== TRY IT ==
Restate all of the records below exactly. Do not carry over any image.

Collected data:
★ ★ ★ ★ ★

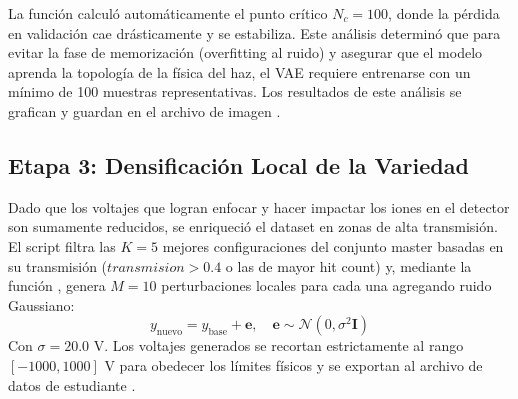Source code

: \documentclass[12pt,letterpaper]{article}
\begin{document}
La función  calculó automáticamente el punto crítico $N_c = 100$, donde la pérdida en validación cae drásticamente y se estabiliza. Este análisis determinó que para evitar la fase de memorización (overfitting al ruido) y asegurar que el modelo aprenda la topología de la física del haz, el VAE requiere entrenarse con un mínimo de 100 muestras representativas. Los resultados de este análisis se grafican y guardan en el archivo de imagen .

\subsection{Etapa 3: Densificación Local de la Variedad}
Dado que los voltajes que logran enfocar y hacer impactar los iones en el detector son sumamente reducidos, se enriqueció el dataset en zonas de alta transmisión. El script filtra las $K=5$ mejores configuraciones del conjunto master basadas en su transmisión ($transmision > 0.4$ o las de mayor hit count) y, mediante la función , genera $M=10$ perturbaciones locales para cada una agregando ruido Gaussiano:
\begin{equation}
    y_{\text{nuevo}} = y_{\text{base}} + \mathbf{e}, \quad \mathbf{e} \sim \mathcal{N}(0, \sigma^2 \mathbf{I})
\end{equation}
Con $\sigma = 20.0\text{ V}$. Los voltajes generados se recortan estrictamente al rango $[-1000, 1000]\text{ V}$ para obedecer los límites físicos y se exportan al archivo de datos de estudiante .
\end{document}
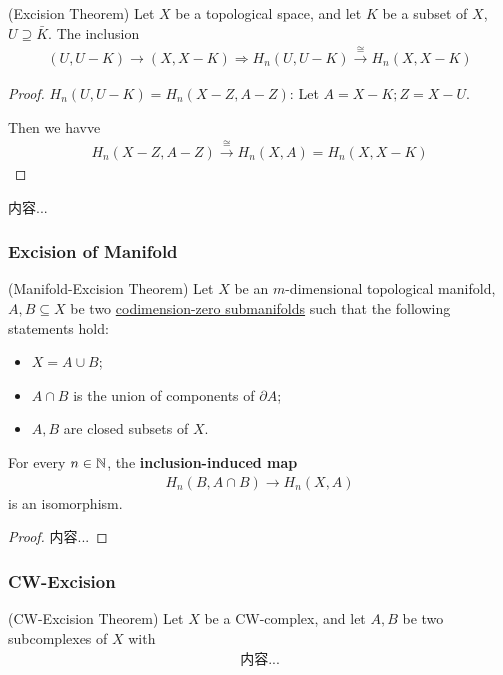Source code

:\documentclass[Total.tex]{subfiles}
\begin{document}
				\begin{theorem}
					(Excision Theorem)  Let $X$ be a topological space, and let $K$ be a subset of $X$, $U\supseteq \bar{K}$. The inclusion
					\begin{gather*}
						(U,U-K)\rightarrow (X,X-K)\Rightarrow H_n(U,U-K)\stackrel{\cong}{\rightarrow} H_n(X,X-K)
					\end{gather*}
				\end{theorem}
				\begin{proof}
					$H_n(U,U-K)=H_n(X-Z,A-Z)$: Let $A=X-K;Z=X-U$.
					
					Then we havve
					\begin{gather*}
						H_n(X-Z,A-Z)\stackrel{\cong}{\rightarrow} H_n(X,A)=H_n(X,X-K)
					\end{gather*}
				\end{proof}
				\begin{example}
					内容...
				\end{example}
				\subsubsection{Excision of Manifold}
				\begin{theorem}
					(Manifold-Excision Theorem) Let $X$ be an $m$-dimensional topological manifold, $A,B\subseteq X$ be two \underline{codimension-zero submanifolds} such that the following statements hold:
					\begin{itemize}
						\item $X=A\cup B$;
						\item $A\cap B$ is the union of components of $\partial A$; 
						\item $A,B$ are closed subsets of $X$.
					\end{itemize}
					For every $n\in \NN$, the \textbf{inclusion-induced map}
					\begin{gather*}
						H_n(B,A\cap B)\rightarrow H_n(X,A)
					\end{gather*}
					is an isomorphism.
				\end{theorem}
				\begin{proof}
					内容...
				\end{proof}
				\subsubsection{CW-Excision}
				\begin{theorem}
					(CW-Excision Theorem) Let $X$ be a CW-complex, and let $A,B$ be two subcomplexes of $X$ with
					\begin{gather*}
						内容...
					\end{gather*}
				\end{theorem}
\end{document}
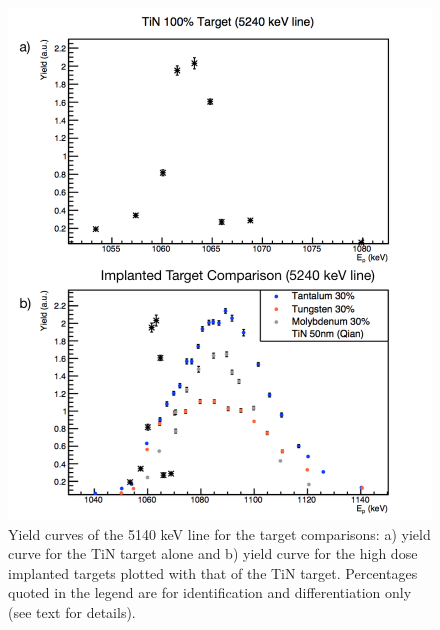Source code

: \begin{figure}
\includegraphics[width=\linewidth]{figures/tinImpCompare.png}
\caption{Yield curves of the 5140 keV line for the target comparisons: a) yield curve for the TiN target alone and b) yield curve for the high dose implanted targets plotted with that of the TiN target. Percentages quoted in the legend are for identification and differentiation only (see text for details).}
\label{fig: yieldComparison}
\end{figure}


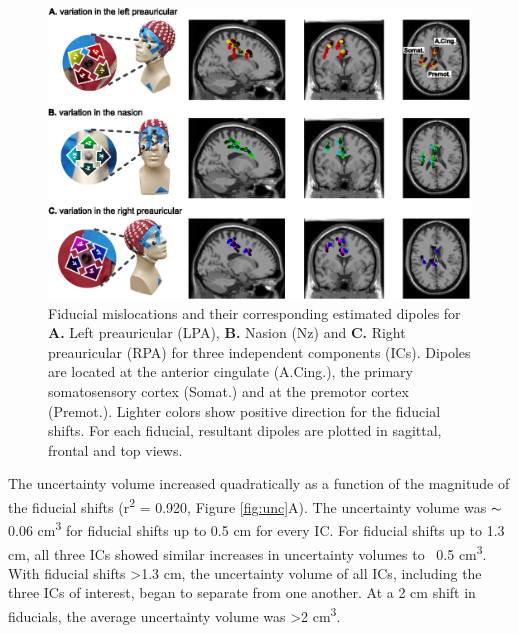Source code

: \documentclass{UCF_ETD}
\newcommand{\tss}[1]{\textsuperscript{#1}}
\begin{document}
\begin{figure}[t!]
      \centering
      \includegraphics[width=\linewidth]{img/fig1.eps}
      \caption{Fiducial mislocations and their corresponding estimated dipoles for \textbf{A.} Left preauricular (LPA), \textbf{B.} Nasion (Nz) and \textbf{C.} Right preauricular (RPA) for three independent components (ICs). Dipoles are located at the anterior cingulate (A.Cing.), the primary somatosensory cortex (Somat.) and at the premotor cortex (Premot.). Lighter colors show positive direction for the fiducial shifts. For each fiducial, resultant dipoles are plotted in sagittal, frontal and top views.}
      \label{fig:sl}
\end{figure}

The uncertainty volume increased quadratically as a function of the magnitude of the fiducial shifts (r\tss{2} = 0.920, Figure \ref{fig:unc}A). The uncertainty volume was $\thicksim$0.06 cm\tss{3} for fiducial shifts up to 0.5 cm for every IC. For fiducial shifts up to 1.3 cm, all three ICs showed similar increases in uncertainty volumes to ~0.5 cm\tss{3}. With fiducial shifts >1.3 cm, the uncertainty volume of all ICs, including the three ICs of interest, began to separate from one another. At a 2 cm shift in fiducials, the average uncertainty volume was >2 cm\tss{3}.
\end{document}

★ ★ ★ ★ ★

== EXERCISE RESULT ==
Source code

: \documentclass[12pt,letterpaper]{article}
\begin{document}
La función  calculó automáticamente el punto crítico $N_c = 100$, donde la pérdida en validación cae drásticamente y se estabiliza. Este análisis determinó que para evitar la fase de memorización (overfitting al ruido) y asegurar que el modelo aprenda la topología de la física del haz, el VAE requiere entrenarse con un mínimo de 100 muestras representativas. Los resultados de este análisis se grafican y guardan en el archivo de imagen .

\subsection{Etapa 3: Densificación Local de la Variedad}
Dado que los voltajes que logran enfocar y hacer impactar los iones en el detector son sumamente reducidos, se enriqueció el dataset en zonas de alta transmisión. El script filtra las $K=5$ mejores configuraciones del conjunto master basadas en su transmisión ($transmision > 0.4$ o las de mayor hit count) y, mediante la función , genera $M=10$ perturbaciones locales para cada una agregando ruido Gaussiano:
\begin{equation}
    y_{\text{nuevo}} = y_{\text{base}} + \mathbf{e}, \quad \mathbf{e} \sim \mathcal{N}(0, \sigma^2 \mathbf{I})
\end{equation}
Con $\sigma = 20.0\text{ V}$. Los voltajes generados se recortan estrictamente al rango $[-1000, 1000]\text{ V}$ para obedecer los límites físicos y se exportan al archivo de datos de estudiante .
\end{document}
Source code

:\documentclass[Total.tex]{subfiles}
\begin{document}
				\begin{theorem}
					(Excision Theorem)  Let $X$ be a topological space, and let $K$ be a subset of $X$, $U\supseteq \bar{K}$. The inclusion
					\begin{gather*}
						(U,U-K)\rightarrow (X,X-K)\Rightarrow H_n(U,U-K)\stackrel{\cong}{\rightarrow} H_n(X,X-K)
					\end{gather*}
				\end{theorem}
				\begin{proof}
					$H_n(U,U-K)=H_n(X-Z,A-Z)$: Let $A=X-K;Z=X-U$.
					
					Then we havve
					\begin{gather*}
						H_n(X-Z,A-Z)\stackrel{\cong}{\rightarrow} H_n(X,A)=H_n(X,X-K)
					\end{gather*}
				\end{proof}
				\begin{example}
					内容...
				\end{example}
				\subsubsection{Excision of Manifold}
				\begin{theorem}
					(Manifold-Excision Theorem) Let $X$ be an $m$-dimensional topological manifold, $A,B\subseteq X$ be two \underline{codimension-zero submanifolds} such that the following statements hold:
					\begin{itemize}
						\item $X=A\cup B$;
						\item $A\cap B$ is the union of components of $\partial A$; 
						\item $A,B$ are closed subsets of $X$.
					\end{itemize}
					For every $n\in \NN$, the \textbf{inclusion-induced map}
					\begin{gather*}
						H_n(B,A\cap B)\rightarrow H_n(X,A)
					\end{gather*}
					is an isomorphism.
				\end{theorem}
				\begin{proof}
					内容...
				\end{proof}
				\subsubsection{CW-Excision}
				\begin{theorem}
					(CW-Excision Theorem) Let $X$ be a CW-complex, and let $A,B$ be two subcomplexes of $X$ with
					\begin{gather*}
						内容...
					\end{gather*}
				\end{theorem}
\end{document}
Source code

: \begin{figure}
\includegraphics[width=\linewidth]{figures/tinImpCompare.png}
\caption{Yield curves of the 5140 keV line for the target comparisons: a) yield curve for the TiN target alone and b) yield curve for the high dose implanted targets plotted with that of the TiN target. Percentages quoted in the legend are for identification and differentiation only (see text for details).}
\label{fig: yieldComparison}
\end{figure}


Source code

: \documentclass{UCF_ETD}
\newcommand{\tss}[1]{\textsuperscript{#1}}
\begin{document}
\begin{figure}[t!]
      \centering
      \includegraphics[width=\linewidth]{img/fig1.eps}
      \caption{Fiducial mislocations and their corresponding estimated dipoles for \textbf{A.} Left preauricular (LPA), \textbf{B.} Nasion (Nz) and \textbf{C.} Right preauricular (RPA) for three independent components (ICs). Dipoles are located at the anterior cingulate (A.Cing.), the primary somatosensory cortex (Somat.) and at the premotor cortex (Premot.). Lighter colors show positive direction for the fiducial shifts. For each fiducial, resultant dipoles are plotted in sagittal, frontal and top views.}
      \label{fig:sl}
\end{figure}

The uncertainty volume increased quadratically as a function of the magnitude of the fiducial shifts (r\tss{2} = 0.920, Figure \ref{fig:unc}A). The uncertainty volume was $\thicksim$0.06 cm\tss{3} for fiducial shifts up to 0.5 cm for every IC. For fiducial shifts up to 1.3 cm, all three ICs showed similar increases in uncertainty volumes to ~0.5 cm\tss{3}. With fiducial shifts >1.3 cm, the uncertainty volume of all ICs, including the three ICs of interest, began to separate from one another. At a 2 cm shift in fiducials, the average uncertainty volume was >2 cm\tss{3}.
\end{document}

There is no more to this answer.